Re: Disallow cancellation of waiting for synchronous replication

From: Andrey Borodin <x4mmm(at)yandex-team(dot)ru>
To: Marco Slot <marco(at)citusdata(dot)com>, Tom Lane <tgl(at)sss(dot)pgh(dot)pa(dot)us>
Cc: PostgreSQL Hackers <pgsql-hackers(at)lists(dot)postgresql(dot)org>, dim(at)tapoueh(dot)org
Subject: Re: Disallow cancellation of waiting for synchronous replication
Date: 2019-12-21 15:11:17
Message-ID: 8EE57880-2329-4F03-85D9-107FF419687D@yandex-team.ru
Views: Raw Message | Whole Thread | Download mbox | Resend email
Thread:
Lists: pgsql-hackers

> 21 дек. 2019 г., в 2:19, Tom Lane <tgl(at)sss(dot)pgh(dot)pa(dot)us> написал(а):
>
> Andrey Borodin <x4mmm(at)yandex-team(dot)ru> writes:
>> I think proper solution here would be to add GUC to disallow cancellation of synchronous replication.
>
> This sounds entirely insane to me.
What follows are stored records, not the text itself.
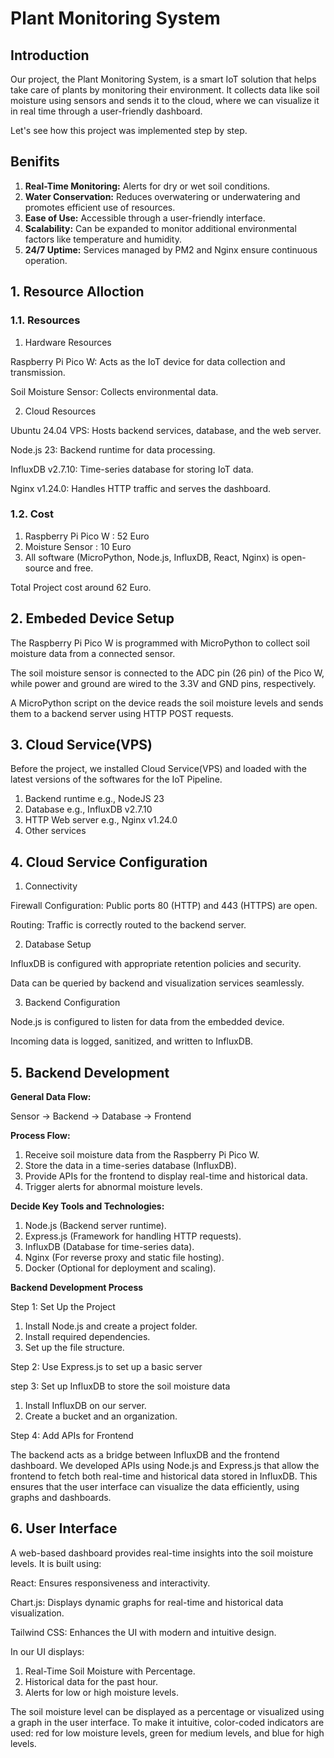 # Plant Monitoring System

## Introduction

Our project, the Plant Monitoring System, is a smart IoT solution that helps take care of plants by monitoring their environment. It collects data like soil moisture using sensors and sends it to the cloud, where we can visualize it in real time through a user-friendly dashboard.

Let's see how this project was implemented step by step.

## Benifits
1. **Real-Time Monitoring:** Alerts for dry or wet soil conditions.
2. **Water Conservation:** Reduces overwatering or underwatering and promotes efficient use of resources.
3. **Ease of Use:** Accessible through a user-friendly interface.
4. **Scalability:** Can be expanded to monitor additional environmental factors like temperature and humidity.
5. **24/7 Uptime:** Services managed by PM2 and Nginx ensure continuous operation.



## 1. Resource Alloction

### 1.1. Resources ###

1. Hardware Resources

Raspberry Pi Pico W: Acts as the IoT device for data collection and transmission.

Soil Moisture Sensor: Collects environmental data.

2. Cloud Resources

Ubuntu 24.04 VPS: Hosts backend services, database, and the web server.

Node.js 23: Backend runtime for data processing.

InfluxDB v2.7.10: Time-series database for storing IoT data.

Nginx v1.24.0: Handles HTTP traffic and serves the dashboard.

### 1.2. Cost ###

1. Raspberry Pi Pico W : 52 Euro
2. Moisture Sensor : 10 Euro
3. All software (MicroPython, Node.js, InfluxDB, React, Nginx) is open-source and free.

Total Project cost around 62 Euro.

## 2. Embeded Device Setup
The Raspberry Pi Pico W is programmed with MicroPython to collect soil moisture data from a connected sensor.

The soil moisture sensor is connected to the ADC pin (26 pin) of the Pico W, while power and ground are wired to the 3.3V and GND pins, respectively.

A MicroPython script on the device reads the soil moisture levels and sends them to a backend server using HTTP POST requests.

## 3. Cloud Service(VPS) ##

Before the project, we installed Cloud Service(VPS) and loaded with the latest versions of the softwares for the IoT Pipeline.

1. Backend runtime e.g., NodeJS 23
2. Database e.g., InfluxDB v2.7.10
3. HTTP Web server e.g., Nginx v1.24.0
4. Other services

## 4. Cloud Service Configuration

1. Connectivity

Firewall Configuration: Public ports 80 (HTTP) and 443 (HTTPS) are open.

Routing: Traffic is correctly routed to the backend server.

2. Database Setup

InfluxDB is configured with appropriate retention policies and security.

Data can be queried by backend and visualization services seamlessly.

3. Backend Configuration

Node.js is configured to listen for data from the embedded device.

Incoming data is logged, sanitized, and written to InfluxDB.

## 5. Backend Development ##
**General Data Flow:**

Sensor → Backend → Database → Frontend

**Process Flow:**
1. Receive soil moisture data from the Raspberry Pi Pico W.
2. Store the data in a time-series database (InfluxDB).
3. Provide APIs for the frontend to display real-time and historical data.
4. Trigger alerts for abnormal moisture levels.

**Decide Key Tools and Technologies:**
1. Node.js (Backend server runtime).
2. Express.js (Framework for handling HTTP requests).
3. InfluxDB (Database for time-series data).
4. Nginx (For reverse proxy and static file hosting).
5. Docker (Optional for deployment and scaling).
   
**Backend Development Process**

Step 1: Set Up the Project

1. Install Node.js and create a project folder.
2. Install required dependencies.
3. Set up the file structure.

Step 2: Use Express.js to set up a basic server

step 3: Set up InfluxDB to store the soil moisture data
1. Install InfluxDB on our server.
2. Create a bucket and an organization.

Step 4: Add APIs for Frontend


The backend acts as a bridge between InfluxDB and the frontend dashboard.
We developed APIs using Node.js and Express.js that allow the frontend to fetch both real-time and historical data stored in InfluxDB.
This ensures that the user interface can visualize the data efficiently, using graphs and dashboards.

## 6. User Interface ##
A web-based dashboard provides real-time insights into the soil moisture levels. It is built using:

React: Ensures responsiveness and interactivity.

Chart.js: Displays dynamic graphs for real-time and historical data visualization.

Tailwind CSS: Enhances the UI with modern and intuitive design.

In our UI displays:

1. Real-Time Soil Moisture with Percentage.
2. Historical data for the past hour.
3. Alerts for low or high moisture levels.

The soil moisture level can be displayed as a percentage or visualized using a graph in the user interface. To make it intuitive, color-coded indicators are used: red for low moisture levels, green for medium levels, and blue for high levels.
There is no possibility that you
> can prevent a failure from occurring at this step.
Yes, we cannot prevent failure. If we wait here for a long time and someone cancels query, probably, node is failed. Database already lives in some other Availability Zone.
All we should do - refuse to commit anything here. Any committed data will be lost.
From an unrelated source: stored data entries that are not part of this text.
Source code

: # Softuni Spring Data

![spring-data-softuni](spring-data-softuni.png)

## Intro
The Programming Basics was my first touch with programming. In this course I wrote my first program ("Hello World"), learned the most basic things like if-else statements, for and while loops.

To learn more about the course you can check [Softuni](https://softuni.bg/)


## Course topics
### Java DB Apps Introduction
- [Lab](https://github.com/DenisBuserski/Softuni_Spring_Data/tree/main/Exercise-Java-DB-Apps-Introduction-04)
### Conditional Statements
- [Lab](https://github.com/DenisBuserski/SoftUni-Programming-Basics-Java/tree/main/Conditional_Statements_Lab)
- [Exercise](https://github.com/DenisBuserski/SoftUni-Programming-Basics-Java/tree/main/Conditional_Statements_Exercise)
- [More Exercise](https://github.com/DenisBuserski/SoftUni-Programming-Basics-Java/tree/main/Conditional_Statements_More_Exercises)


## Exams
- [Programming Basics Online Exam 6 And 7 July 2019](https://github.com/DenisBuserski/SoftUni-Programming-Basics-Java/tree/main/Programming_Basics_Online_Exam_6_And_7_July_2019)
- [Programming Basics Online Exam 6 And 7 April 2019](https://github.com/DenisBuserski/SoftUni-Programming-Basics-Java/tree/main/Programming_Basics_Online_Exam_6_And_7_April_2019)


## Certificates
>> Three is still a problem when backend is not canceled, but terminated [2].
>
> Exactly. If you don't have a fix that handles that case, you don't have
> anything. In fact, you've arguably made things worse, by increasing the
> temptation to terminate or "kill -9" the nonresponsive session.
Currently, any Postgres HA solution can loose data when application issues INSERT ... ON CONFLICT DO NOTHING with retry. There is no need for any DBA mistake. Just a driver capable of issuing cancel on timeout.

Administrator issuing kill -9 is OK, database must shutdown to prevent splitbrain. Preferably, database should refuse to start after shutdown.
I'm not proposing this behavior as default. If administrator (or HA tool) configured DB in this mode - probably they know what they are doing.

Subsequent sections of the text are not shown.